AWS Storage Blog

Best practices for archiving large datasets with AWS

As companies grow, they often find themselves managing an ever-increasing amount of data. Customers often need to retain backups for business continuity or disaster recovery, as well as records for compliance and audits. In addition, some customers may need to retain backups to create a centralized repository of information that is heterogeneous in nature, with varying data access patterns and lifetimes. As the volume of data grows, the need to optimize costs associated with the retention and manipulation of the data increases.

In this blog we discuss best practices for using Amazon S3 Glacier storage classes for your archive workloads. We also discuss the key considerations when planning your cold data storage patterns, all when working at petabyte scale. For more information you can also check out this “Best practices for archiving large datasets with AWS” session from re:Invent.

Archival storage classes

When you’re considering where to store your data in Amazon S3, you have a range of storage classes all designed for specific use cases and data access patterns. As the amount of data in your organization grows and ages, you should evaluate optimizing your costs by selecting the right storage classes based on your data usage.

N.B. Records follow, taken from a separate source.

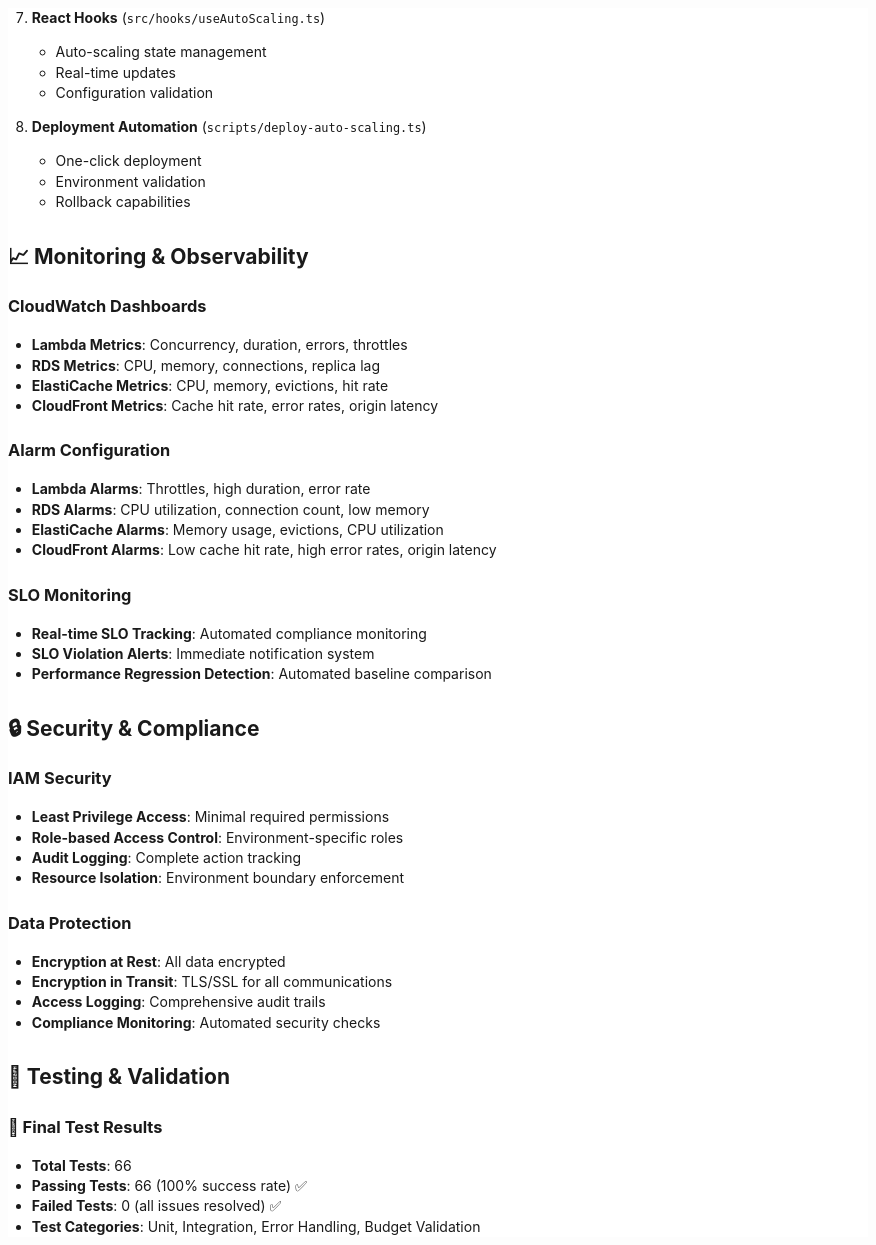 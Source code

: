 7. **React Hooks** (`src/hooks/useAutoScaling.ts`)
   - Auto-scaling state management
   - Real-time updates
   - Configuration validation

8. **Deployment Automation** (`scripts/deploy-auto-scaling.ts`)
   - One-click deployment
   - Environment validation
   - Rollback capabilities

## 📈 Monitoring & Observability

### CloudWatch Dashboards
- **Lambda Metrics**: Concurrency, duration, errors, throttles
- **RDS Metrics**: CPU, memory, connections, replica lag
- **ElastiCache Metrics**: CPU, memory, evictions, hit rate
- **CloudFront Metrics**: Cache hit rate, error rates, origin latency

### Alarm Configuration
- **Lambda Alarms**: Throttles, high duration, error rate
- **RDS Alarms**: CPU utilization, connection count, low memory
- **ElastiCache Alarms**: Memory usage, evictions, CPU utilization
- **CloudFront Alarms**: Low cache hit rate, high error rates, origin latency

### SLO Monitoring
- **Real-time SLO Tracking**: Automated compliance monitoring
- **SLO Violation Alerts**: Immediate notification system
- **Performance Regression Detection**: Automated baseline comparison

## 🔒 Security & Compliance

### IAM Security
- **Least Privilege Access**: Minimal required permissions
- **Role-based Access Control**: Environment-specific roles
- **Audit Logging**: Complete action tracking
- **Resource Isolation**: Environment boundary enforcement

### Data Protection
- **Encryption at Rest**: All data encrypted
- **Encryption in Transit**: TLS/SSL for all communications
- **Access Logging**: Comprehensive audit trails
- **Compliance Monitoring**: Automated security checks

## 🧪 Testing & Validation

### 🎯 Final Test Results
- **Total Tests**: 66
- **Passing Tests**: 66 (100% success rate) ✅
- **Failed Tests**: 0 (all issues resolved) ✅
- **Test Categories**: Unit, Integration, Error Handling, Budget Validation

Within Amazon S3, there are four storage classes designed to lower costs for your archival data:

  • S3 Glacier Instant Retrieval: With data retrieval in milliseconds, the S3 Glacier Instant Retrieval storage class is the lowest cost S3 storage class for rarely accessed long-lived data that requires milliseconds retrieval. With S3 Glacier Instant Retrieval, you can save up to 68% on storage costs compared to the S3 Standard-Infrequent Access (S3 Standard-IA) storage class.
  • S3 Glacier Flexible Retrieval: With access times ranging from 3 hours to 12 hours – and the option to retrieve a small number of critical objects in a few minutes – the S3 Glacier Flexible Retrieval storage class is attractive for use cases where applications can tolerate multi-hour access times while achieving up to 10% lower storage costs than S3 Glacier Instant Retrieval.
  • S3 Glacier Deep Archive: With access time ranging from 12 to 48 hours, the S3 Glacier Deep Archive storage class is the lowest cost Amazon S3 storage class (~$1 per terabyte per month). Ideal for archiving data that is rarely accessed, S3 Glacier Deep Archive offers a cost-effective option for long-term compliance and digital archive workloads.
  • S3 Intelligent-Tiering: The only cloud storage class that delivers automatic storage cost savings when data access patterns change, without performance impact or operational overhead. With the addition of the Archive Instant Access tier, data stored in the S3 Intelligent-Tiering storage class can realize automated cost savings up to 68% while retaining milliseconds data access. If you opt in to one or both asynchronous Archive Access Tiers, S3 Intelligent-Tiering will automatically move objects which haven’t been accessed for at least 90 days into an asynchronous Archive Access Tier. After a minimum of 90 days data can be transitioned to the Archive Access Tier, which has the same retrieval performance and price as S3 Glacier Flexible Retrieval. If the object has not been accessed for a minimum of 180 days, it is automatically moved into the Deep Archive Access Tier, which has the same retrieval performance and price as S3 Glacier Deep Archive. When data is transitioned between S3 Intelligent-tiering Access Tiers, you do not pay the S3 Lifecycle fees normally associated with moving data into S3 Glacier storage classes, nor do you pay for Standard or Bulk restores. Instead, you pay a predictable monthly monitoring and automation fee of 1/4 of a cent per 1,000 objects.

Key considerations

There are five key factors to consider when planning your archival storage for large datasets.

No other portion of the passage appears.